Dissociation dynamics of H2O(D2O) following photoexcitation at the Lyman-α wavelength (121.6 nm)

Abstract

The technique of H(D) atom photofragment translation spectroscopy has been used to investigate the collision free photodissociation of jet cooled H₂O(D₂O) molecules following excitation to their B̃(¹A₁) excited state at 121.6 nm. The resolution of the total kinetic energy release spectrum obtained with this technique, allows assignment of the eigenvalues for the individual rotational quantum states and an estimation of the respective quantum state population distributions for the nascent OH(X ²Π) and OH(A ²Σ⁺) photofragments (and their deuterated analogs).
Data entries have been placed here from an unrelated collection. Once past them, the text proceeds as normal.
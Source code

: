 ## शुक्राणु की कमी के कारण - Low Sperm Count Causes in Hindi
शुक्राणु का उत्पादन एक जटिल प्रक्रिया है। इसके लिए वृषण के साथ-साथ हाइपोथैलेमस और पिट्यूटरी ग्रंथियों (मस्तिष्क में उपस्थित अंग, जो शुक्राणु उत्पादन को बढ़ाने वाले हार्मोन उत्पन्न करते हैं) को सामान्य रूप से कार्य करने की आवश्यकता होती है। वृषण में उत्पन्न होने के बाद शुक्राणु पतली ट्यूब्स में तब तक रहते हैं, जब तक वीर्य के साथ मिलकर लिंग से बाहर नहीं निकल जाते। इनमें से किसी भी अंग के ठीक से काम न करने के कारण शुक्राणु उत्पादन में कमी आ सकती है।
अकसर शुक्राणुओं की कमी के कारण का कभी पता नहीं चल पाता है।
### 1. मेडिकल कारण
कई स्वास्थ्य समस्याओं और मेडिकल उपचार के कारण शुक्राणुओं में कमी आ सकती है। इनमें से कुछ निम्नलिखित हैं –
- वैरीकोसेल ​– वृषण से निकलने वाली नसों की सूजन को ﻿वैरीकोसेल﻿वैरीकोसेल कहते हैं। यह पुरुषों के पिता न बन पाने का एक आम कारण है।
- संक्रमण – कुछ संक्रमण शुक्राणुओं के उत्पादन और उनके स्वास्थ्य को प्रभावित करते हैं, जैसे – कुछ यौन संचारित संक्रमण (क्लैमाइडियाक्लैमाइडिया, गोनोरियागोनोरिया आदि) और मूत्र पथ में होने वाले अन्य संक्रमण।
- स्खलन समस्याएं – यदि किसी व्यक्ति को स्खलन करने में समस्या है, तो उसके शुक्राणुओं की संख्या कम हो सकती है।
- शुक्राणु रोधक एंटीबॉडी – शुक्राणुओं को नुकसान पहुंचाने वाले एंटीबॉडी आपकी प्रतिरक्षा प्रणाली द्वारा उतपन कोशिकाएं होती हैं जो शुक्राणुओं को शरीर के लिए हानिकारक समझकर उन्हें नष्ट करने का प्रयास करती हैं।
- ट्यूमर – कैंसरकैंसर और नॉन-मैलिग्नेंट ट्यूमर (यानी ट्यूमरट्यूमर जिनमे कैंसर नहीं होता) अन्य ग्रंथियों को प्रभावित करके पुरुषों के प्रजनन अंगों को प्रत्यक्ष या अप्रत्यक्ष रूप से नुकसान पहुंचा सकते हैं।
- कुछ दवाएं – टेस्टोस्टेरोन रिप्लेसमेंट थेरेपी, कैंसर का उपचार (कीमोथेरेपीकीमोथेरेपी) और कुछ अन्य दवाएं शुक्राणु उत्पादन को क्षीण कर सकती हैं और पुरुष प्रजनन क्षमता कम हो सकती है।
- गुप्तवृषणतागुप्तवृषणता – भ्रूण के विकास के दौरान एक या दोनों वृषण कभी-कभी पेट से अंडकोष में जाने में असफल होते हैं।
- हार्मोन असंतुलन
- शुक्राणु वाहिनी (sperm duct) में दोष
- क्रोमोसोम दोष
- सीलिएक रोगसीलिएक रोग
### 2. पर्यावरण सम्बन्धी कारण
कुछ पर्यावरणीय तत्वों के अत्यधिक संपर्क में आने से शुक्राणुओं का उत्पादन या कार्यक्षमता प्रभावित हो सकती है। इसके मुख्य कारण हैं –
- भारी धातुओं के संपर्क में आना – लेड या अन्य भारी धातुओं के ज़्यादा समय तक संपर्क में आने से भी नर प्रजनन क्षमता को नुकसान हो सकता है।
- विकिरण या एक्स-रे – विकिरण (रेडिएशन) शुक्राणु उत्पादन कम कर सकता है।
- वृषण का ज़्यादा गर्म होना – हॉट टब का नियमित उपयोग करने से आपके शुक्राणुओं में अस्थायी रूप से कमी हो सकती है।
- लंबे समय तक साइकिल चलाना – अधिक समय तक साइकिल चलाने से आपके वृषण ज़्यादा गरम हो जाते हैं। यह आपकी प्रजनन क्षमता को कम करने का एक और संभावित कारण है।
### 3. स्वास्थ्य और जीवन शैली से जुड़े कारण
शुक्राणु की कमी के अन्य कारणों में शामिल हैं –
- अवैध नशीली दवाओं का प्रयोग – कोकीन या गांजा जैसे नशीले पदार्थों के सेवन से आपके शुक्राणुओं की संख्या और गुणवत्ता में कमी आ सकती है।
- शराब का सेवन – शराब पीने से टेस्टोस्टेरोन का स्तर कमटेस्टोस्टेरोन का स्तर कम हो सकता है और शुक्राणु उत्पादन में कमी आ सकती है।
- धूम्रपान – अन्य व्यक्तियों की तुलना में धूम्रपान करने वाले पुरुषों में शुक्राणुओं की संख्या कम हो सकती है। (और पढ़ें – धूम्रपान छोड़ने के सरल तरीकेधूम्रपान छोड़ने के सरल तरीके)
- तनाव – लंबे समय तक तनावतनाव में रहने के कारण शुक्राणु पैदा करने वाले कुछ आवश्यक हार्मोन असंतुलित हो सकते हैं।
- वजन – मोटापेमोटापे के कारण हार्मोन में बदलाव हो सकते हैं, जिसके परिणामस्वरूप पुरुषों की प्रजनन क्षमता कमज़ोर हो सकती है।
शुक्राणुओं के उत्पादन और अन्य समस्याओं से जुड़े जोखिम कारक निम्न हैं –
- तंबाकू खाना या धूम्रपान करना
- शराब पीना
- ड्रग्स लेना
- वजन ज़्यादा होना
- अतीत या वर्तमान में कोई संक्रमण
This provides us the first experimental observations of high angular momentum states of OD(X). Analysis of the quantum state population distribution show both the ground (X ²Π) and electronically excited (A ²Σ⁺) OH(OD) fragments to be formed with little vibrational excitation but with highly inverted rotational distributions. Spectral simulation enables estimation of relative branching ratios for these two dissociation channels, and for the three‐body fragmentation yielding ground state atoms. The observed energy disposal has been rationalized by considering the motion of a wavepacket launched on the B̃ state surface at a geometry corresponding to the ground state equilibrium configuration. Electronically excited OH(OD) fragments result from that fraction of the photoexcited molecules that dissociate on the B̃ state surface; their rotational excitation results from the marked angular anisotropy of the B̃ state surface. Ground state OH(OD) fragments can arise as a result of radiationless transfer to the lower Ã(¹B₁) or X̃(¹A₁) surfaces. The wavepacket calculations show that B̃■X̃ transfer via the conical intersection linking these two surfaces leads to the most highly rotationally excited OH(OD) fragments. These calculations also show that the contribution made by B̃■Ã radiationless transfer to the overall rotational distribution in the ground state OH(OD) fragments scales with the amount of a‐axis rotational excitation in the photoexcited molecules: The detailed form of the OH(OD) product state population distribution is thus predicted to be temperature dependent.